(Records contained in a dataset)
************
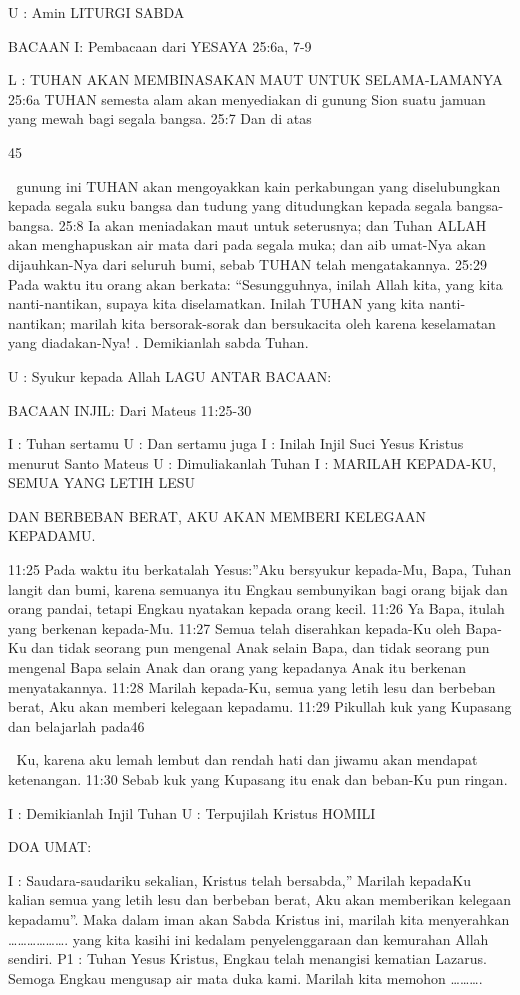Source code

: \documentclass[10pt,a5paper,fancyhdr]{memoir}
\begin{document}
U : Amin 
LITURGI SABDA 

BACAAN I: Pembacaan dari YESAYA 25:6a, 7-9 

L : TUHAN AKAN MEMBINASAKAN MAUT UNTUK 
SELAMA-LAMANYA 
25:6a TUHAN semesta alam akan menyediakan di gunung Sion 
suatu jamuan yang mewah bagi segala bangsa. 25:7 Dan di atas 

45 



gunung ini TUHAN akan mengoyakkan kain perkabungan yang 
diselubungkan kepada segala suku bangsa dan tudung yang 
ditudungkan kepada segala bangsa-bangsa. 25:8 Ia akan meniadakan 
maut untuk seterusnya; dan Tuhan ALLAH akan menghapuskan air 
mata dari pada segala muka; dan aib umat-Nya akan dijauhkan-Nya 
dari seluruh bumi, sebab TUHAN telah mengatakannya. 25:29 Pada 
waktu itu orang akan berkata: “Sesungguhnya, inilah Allah kita, yang 
kita nanti-nantikan, supaya kita diselamatkan. Inilah TUHAN yang 
kita nanti-nantikan; marilah kita bersorak-sorak dan bersukacita oleh 
karena keselamatan yang diadakan-Nya! . Demikianlah sabda Tuhan. 

U : Syukur kepada Allah 
LAGU ANTAR BACAAN: 

BACAAN INJIL: Dari Mateus 11:25-30 

I : Tuhan sertamu 
U : Dan sertamu juga 
I : Inilah Injil Suci Yesus Kristus menurut Santo Mateus 
U : Dimuliakanlah Tuhan 
I : MARILAH KEPADA-KU, SEMUA YANG LETIH LESU 

DAN BERBEBAN BERAT, AKU AKAN MEMBERI KELEGAAN 
KEPADAMU. 

11:25 Pada waktu itu berkatalah Yesus:”Aku bersyukur kepada-Mu, 
Bapa, Tuhan langit dan bumi, karena semuanya itu Engkau 
sembunyikan bagi orang bijak dan orang pandai, tetapi Engkau 
nyatakan kepada orang kecil. 11:26 Ya Bapa, itulah yang berkenan 
kepada-Mu. 11:27 Semua telah diserahkan kepada-Ku oleh Bapa-Ku 
dan tidak seorang pun mengenal Anak selain Bapa, dan tidak seorang 
pun mengenal Bapa selain Anak dan orang yang kepadanya Anak itu 
berkenan menyatakannya. 11:28 Marilah kepada-Ku, semua yang 
letih lesu dan berbeban berat, Aku akan memberi kelegaan 
kepadamu. 11:29 Pikullah kuk yang Kupasang dan belajarlah pada46 



Ku, karena aku lemah lembut dan rendah hati dan jiwamu akan 
mendapat ketenangan. 11:30 Sebab kuk yang Kupasang itu enak dan 
beban-Ku pun ringan. 

I : Demikianlah Injil Tuhan 
U : Terpujilah Kristus 
HOMILI 

DOA UMAT: 

I : Saudara-saudariku sekalian, Kristus telah bersabda,” Marilah 
kepadaKu kalian semua yang letih lesu dan berbeban berat, Aku akan 
memberikan kelegaan kepadamu”. Maka dalam iman akan Sabda 
Kristus ini, marilah kita menyerahkan ………………. yang kita 
kasihi ini kedalam penyelenggaraan dan kemurahan Allah sendiri. 
P1 : Tuhan Yesus Kristus, Engkau telah menangisi kematian 
Lazarus. Semoga Engkau mengusap air mata duka kami. Marilah kita 
memohon ………. 
\end{document}
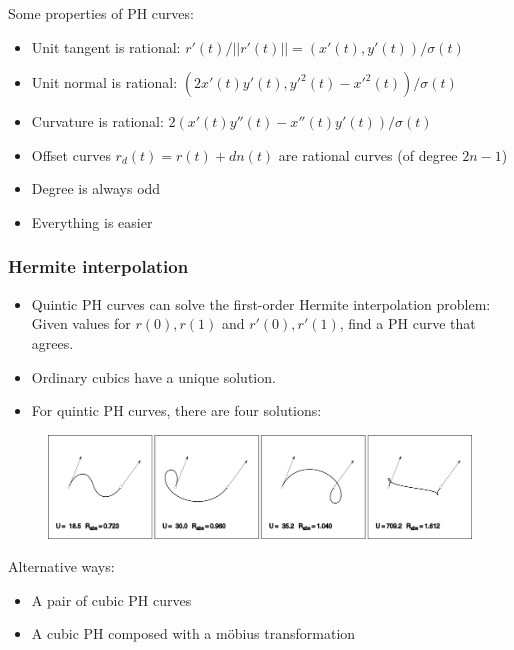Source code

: \documentclass{beamer}
\begin{document}
\begin{frame}

Some properties of PH curves:
\begin{itemize}
  \item Unit tangent is rational: $r'(t)/||r'(t)|| = (x'(t), y'(t))/\sigma(t)$
  \pause
  \item Unit normal is rational: $(2x'(t)y'(t), y'^2(t) - x'^2(t))/\sigma(t)$
  \pause
  \item Curvature is rational: $2(x'(t)y''(t) - x''(t)y'(t))/\sigma(t)$
  \pause
  \item Offset curves $r_d(t) = r(t) + dn(t)$ are rational curves (of degree $2n-1$)
  \pause
  \item Degree is always odd
  \pause
  \item Everything is easier 
\end{itemize}

\end{frame}

\begin{frame}
\frametitle{Hermite interpolation}

\begin{itemize}

\item Quintic PH curves can solve the first-order Hermite interpolation problem:
Given values for $r(0),r(1)$ and $r'(0), r'(1)$, find a PH curve that agrees.
\pause
\item Ordinary cubics have a unique solution.
\pause
\item For quintic PH curves, there are four solutions:
\end{itemize}
\begin{figure}
\centering
\vspace{-8mm}
\includegraphics{ph_curve_hermite_solutions.png}
\end{figure}
\vspace{-2mm}
\pause
Alternative ways:
\begin{itemize}
  \item A pair of cubic PH curves
  \pause
  \item A cubic PH composed with a möbius transformation
\end{itemize}
\end{frame}
\end{document}
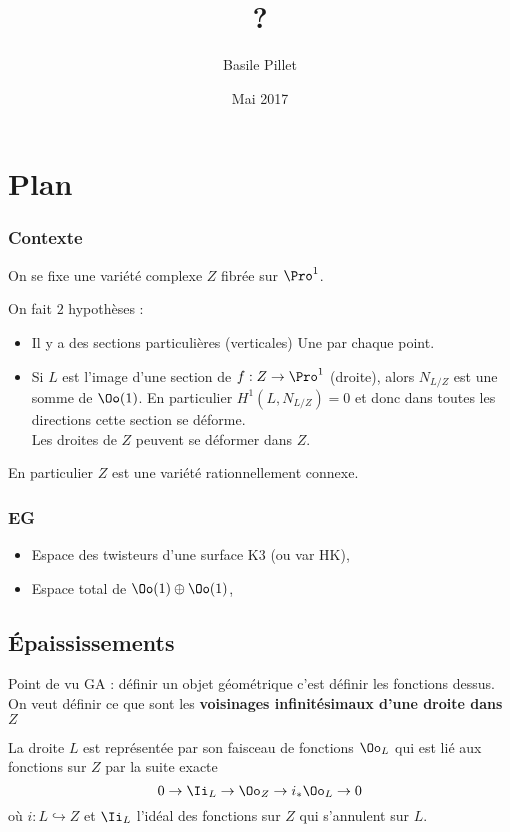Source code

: \documentclass[12pt,makeidx]{amsart}
\author{Basile Pillet}
\date{Mai 2017}
\title{?}
\begin{document}
\maketitle
\tableofcontents


\section{Plan}
\label{sec:orgheadline14}

\subsubsection{Contexte}
\label{sec:orgheadline1}
On se fixe une variété complexe \(Z\) fibrée sur \(\Pro^1\).

On fait \(2\) hypothèses :
\begin{itemize}
\item Il y a des sections particulières (verticales)
Une par chaque point.
\item Si \(L\) est l'image d'une section de \(f : Z \to \Pro^1\) (droite), alors 
\(N_{L/Z}\) est une somme de \(\Oo(1)\).
En particulier \(H^1(L,N_{L/Z}) = 0\) et donc dans toutes les directions cette section se déforme.\\
Les droites de \(Z\) peuvent se déformer dans \(Z\).
\end{itemize}

En particulier \(Z\) est une variété rationnellement connexe.

\subsubsection{EG}
\label{sec:orgheadline2}
\begin{itemize}
\item Espace des twisteurs d'une surface K3 (ou var HK),
\item Espace total de \(\Oo(1) \oplus \Oo(1)\),
\end{itemize}


\subsection{Épaississements}
\label{sec:orgheadline4}
Point de vu GA : définir un objet géométrique c'est définir les fonctions dessus. On veut définir ce que sont les \textbf{voisinages infinitésimaux d'une droite dans \(Z\)}

La droite \(L\) est représentée par son faisceau de fonctions \(\Oo_L\) qui est lié aux fonctions sur \(Z\) par la suite exacte
\[
0 \to \Ii_L \to \Oo_Z \to i_* \Oo_L \to 0
\]
où \(i : L \hookrightarrow Z\) et \(\Ii_L\) l'idéal des fonctions sur \(Z\) qui s'annulent sur \(L\).
\end{document}
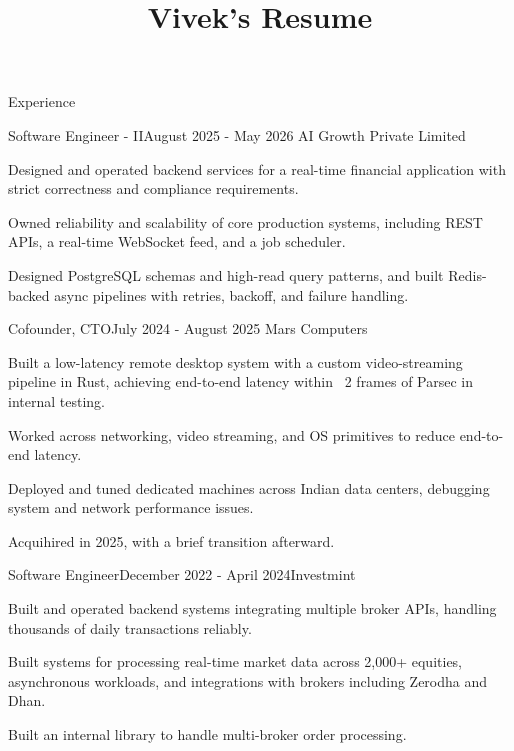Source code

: \documentclass{resume} %
\begin{document}
\title{Vivek's Resume}

\begin{rSection}{Experience}
\begin{rSubsection}{Software Engineer - II}{August 2025 - May 2026}
{AI Growth Private Limited}{}
\item Designed and operated backend services for a real-time financial application with strict correctness and compliance requirements.
\item Owned reliability and scalability of core production systems, including REST APIs, a real-time WebSocket feed, and a job scheduler.
\item Designed PostgreSQL schemas and high-read query patterns, and built Redis-backed async pipelines with retries, backoff, and failure handling.
\end{rSubsection}
    
\begin{rSubsection}{Cofounder, CTO}{July 2024 - August 2025}
{Mars Computers}{}
\item Built a low-latency remote desktop system with a custom video-streaming pipeline in Rust, achieving end-to-end latency within ~2 frames of Parsec in internal testing.
\item Worked across networking, video streaming, and OS primitives to reduce end-to-end latency.
\item Deployed and tuned dedicated machines across Indian data centers, debugging system and network performance issues.
\item Acquihired in 2025, with a brief transition afterward.
\end{rSubsection}

\begin{rSubsection}{Software Engineer}{December 2022 - April 2024}{Investmint}{}
\item Built and operated backend systems integrating multiple broker APIs, handling thousands of daily transactions reliably.
\item Built systems for processing real-time market data across 2,000+ equities, asynchronous workloads, and integrations with brokers including Zerodha and Dhan.
\item Built an internal library to handle multi-broker order processing.
\end{rSubsection}
\end{rSection}
\end{document}

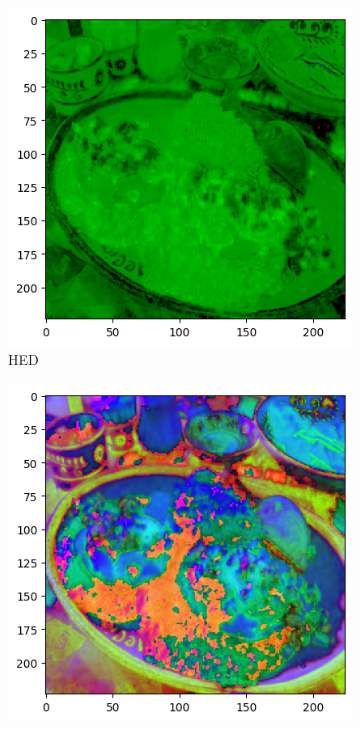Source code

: \begin{figure}[htbp]
  \centering

  \begin{subfigure}[b]{0.22\textwidth}
    \includegraphics[width=\textwidth]{graphics/images/colorspaces/hed.png}
    \caption{HED}
    \label{fig:hed}
  \end{subfigure}
  \hfill
  \begin{subfigure}[b]{0.22\textwidth}
    \includegraphics[width=\textwidth]{graphics/images/colorspaces/hsv.png}

\end{subfigure}
\end{figure}
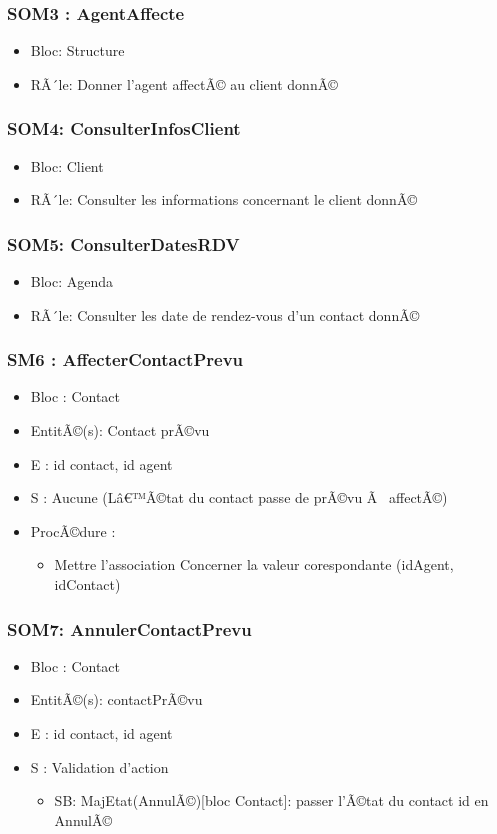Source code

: \subsubsection{SOM3 : AgentAffecte}
\begin{itemize}
\item Bloc: Structure
\item RÃ´le: Donner l'agent affectÃ© au client donnÃ©
\end{itemize}
\subsubsection{SOM4: ConsulterInfosClient}
\begin{itemize}
\item Bloc: Client
\item RÃ´le: Consulter les informations concernant le client donnÃ©
\end{itemize}
\subsubsection{SOM5: ConsulterDatesRDV}
\begin{itemize}
\item Bloc: Agenda
\item RÃ´le: Consulter les date de rendez-vous d'un contact donnÃ©
\end{itemize}
\subsubsection{SM6 : AffecterContactPrevu}
\begin{itemize}
\item Bloc : Contact
\item EntitÃ©(s): Contact prÃ©vu
\item E : id contact, id agent
\item S : Aucune (Lâ€™Ã©tat du contact passe de prÃ©vu Ã  affectÃ©)
\item ProcÃ©dure : 	
\begin{itemize}		
\item Mettre l'association Concerner la valeur corespondante (idAgent, idContact)
\end{itemize}
\end{itemize}
\subsubsection{SOM7: AnnulerContactPrevu}
\begin{itemize}
\item Bloc : Contact
\item EntitÃ©(s): contactPrÃ©vu
\item E : id contact, id agent
\item S : Validation d'action
\begin{itemize}		
\item SB: MajEtat(AnnulÃ©)[bloc Contact]: passer l'Ã©tat du contact id en AnnulÃ©
\end{itemize}
\end{itemize}
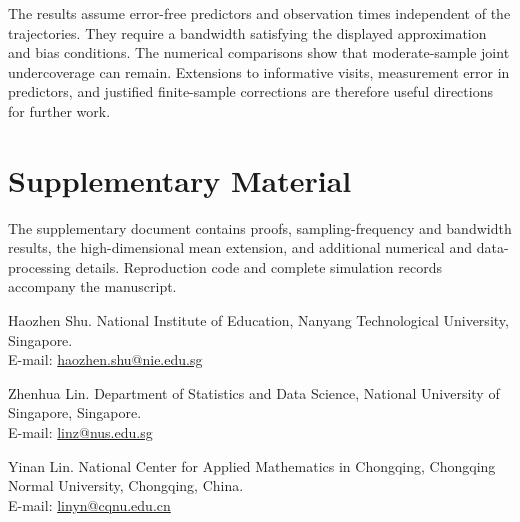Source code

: \documentclass[12pt]{article}
\numberwithin{equation}{section}
\newcommand{\referencefont}{\bibhang=1.7pc\bibsep=2pt\fontsize{9}{14pt plus.8pt minus .6pt}\selectfont}
\begin{document}
The results assume error-free predictors and observation times independent
of the trajectories. They require a bandwidth satisfying the displayed
approximation and bias conditions. The numerical comparisons show that
moderate-sample joint undercoverage can remain. Extensions to informative
visits, measurement error in predictors, and justified finite-sample
corrections are therefore useful directions for further work.


\section*{Supplementary Material}
The supplementary document contains proofs, sampling-frequency and bandwidth results, the high-dimensional mean extension, and additional numerical and data-processing details. Reproduction code and complete simulation records accompany the manuscript.
\referencefont



\bigskip
\noindent\begin{minipage}{\textwidth}
\noindent Haozhen Shu. National Institute of Education, Nanyang Technological University, Singapore.\\
E-mail: \href{mailto:haozhen.shu@nie.edu.sg}{haozhen.shu@nie.edu.sg}
\medskip

\noindent Zhenhua Lin. Department of Statistics and Data Science, National University of Singapore, Singapore.\\
E-mail: \href{mailto:linz@nus.edu.sg}{linz@nus.edu.sg}
\medskip

\noindent Yinan Lin. National Center for Applied Mathematics in Chongqing, Chongqing Normal University, Chongqing, China.\\
E-mail: \href{mailto:linyn@cqnu.edu.cn}{linyn@cqnu.edu.cn}
\end{minipage}
\end{document}
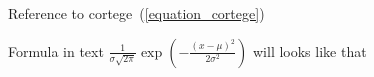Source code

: \documentclass[11pt,twoside]{article}
\begin{document}
    \noindent\makebox[\linewidth]{\rule{\paperwidth}{0.4pt}}

    Reference to cortege~(\ref{equation_cortege})


    Formula in text  $
    \label{eq:normal_dist}
    \frac{1}{\sigma\sqrt{2\pi}}
    \exp\left(-\frac{(x-\mu)^2}{2\sigma^2}\right)
    $ will looks like that

    \noindent\makebox[\linewidth]{\rule{\paperwidth}{0.4pt}}
\end{document}
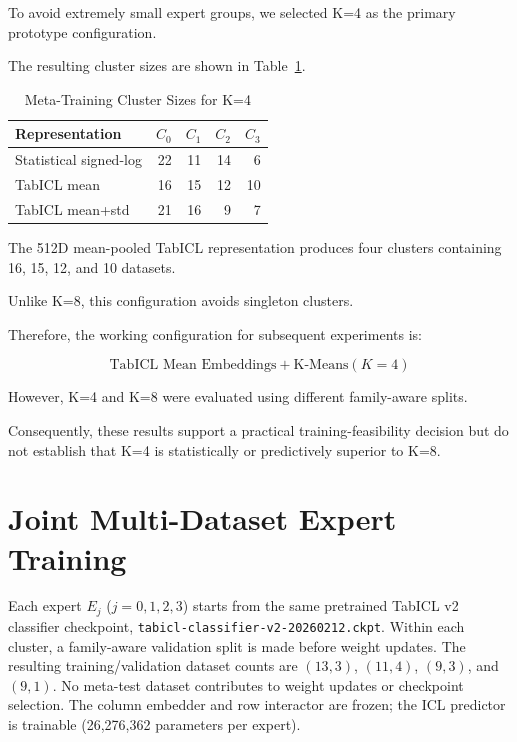 \documentclass[conference]{IEEEtran}
\begin{document}
To avoid extremely small expert groups, we selected K=4 as the primary prototype configuration.

The resulting cluster sizes are shown in Table~\ref{tab:k4}.

\begin{table}[t]
\caption{Meta-Training Cluster Sizes for K=4}
\label{tab:k4}
\centering
\footnotesize
\begin{tabular}{lrrrr}
\toprule
Representation & $C_0$ & $C_1$ & $C_2$ & $C_3$\\
\midrule
Statistical signed-log & 22 & 11 & 14 & 6\\
TabICL mean & 16 & 15 & 12 & 10\\
TabICL mean+std & 21 & 16 & 9 & 7\\
\bottomrule
\end{tabular}
\end{table}

The 512D mean-pooled TabICL representation produces four clusters containing 16, 15, 12, and 10 datasets.

Unlike K=8, this configuration avoids singleton clusters.

Therefore, the working configuration for subsequent experiments is:

\begin{equation}
\boxed{
\text{TabICL Mean Embeddings}
+
\text{K-Means}(K=4)
}
\end{equation}

However, K=4 and K=8 were evaluated using different family-aware splits.

Consequently, these results support a practical training-feasibility decision but do not establish that K=4 is statistically or predictively superior to K=8.

\section{Joint Multi-Dataset Expert Training}
Each expert $E_j$ ($j=0,1,2,3$) starts from the same pretrained TabICL v2 classifier checkpoint, \texttt{tabicl-classifier-v2-20260212.ckpt}. Within each cluster, a family-aware validation split is made before weight updates. The resulting training/validation dataset counts are $(13,3)$, $(11,4)$, $(9,3)$, and $(9,1)$. No meta-test dataset contributes to weight updates or checkpoint selection. The column embedder and row interactor are frozen; the ICL predictor is trainable (26,276,362 parameters per expert).
\end{document}
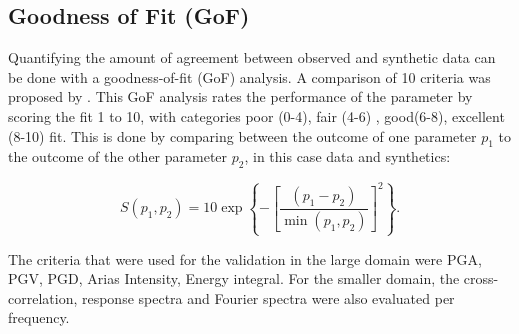 \documentclass[../Text/00main.tex]{subfiles}
\begin{document}
\subsection{Goodness of Fit (GoF)}

Quantifying the amount of agreement between observed and synthetic data can be done with a goodness-of-fit (GoF) analysis. A comparison of 10 criteria was proposed by \cite{anderson_quantitative_nodate}. This GoF analysis rates the performance of the parameter by scoring the fit 1 to 10, with categories poor (0-4), fair (4-6) , good(6-8), excellent (8-10) fit. This is done by comparing between the outcome of one parameter $p_1$ to the outcome of the other parameter $p_2$, in this case data and synthetics:

\begin{equation}
S\left(p_{1}, p_{2}\right)=10 \exp \left\{-\left[\frac{\left(p_{1}-p_{2}\right)}{\min \left(p_{1}, p_{2}\right)}\right]^{2}\right\}.
\end{equation}

The criteria that were used for the validation in the large domain were PGA, PGV, PGD, Arias Intensity, Energy integral. For the smaller domain, the cross-correlation, response spectra and Fourier spectra were also evaluated per frequency. 
\end{document}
************
- **EXERCISE DESCRIPTION**
Among the lines above, the one with "kepadaKu kalian semua" opens the part to repeat and the one with "is always odd" closes it; repeat only that part exactly, with no pictures.

- **COMPLETED EXERCISE**
kepadaKu kalian semua yang letih lesu dan berbeban berat, Aku akan 
memberikan kelegaan kepadamu”. Maka dalam iman akan Sabda 
Kristus ini, marilah kita menyerahkan ………………. yang kita 
kasihi ini kedalam penyelenggaraan dan kemurahan Allah sendiri. 
P1 : Tuhan Yesus Kristus, Engkau telah menangisi kematian 
Lazarus. Semoga Engkau mengusap air mata duka kami. Marilah kita 
memohon ………. 
\end{document}
Source code

: \documentclass{beamer}
\begin{document}
\begin{frame}

Some properties of PH curves:
\begin{itemize}
  \item Unit tangent is rational: $r'(t)/||r'(t)|| = (x'(t), y'(t))/\sigma(t)$
  \pause
  \item Unit normal is rational: $(2x'(t)y'(t), y'^2(t) - x'^2(t))/\sigma(t)$
  \pause
  \item Curvature is rational: $2(x'(t)y''(t) - x''(t)y'(t))/\sigma(t)$
  \pause
  \item Offset curves $r_d(t) = r(t) + dn(t)$ are rational curves (of degree $2n-1$)
  \pause
  \item Degree is always odd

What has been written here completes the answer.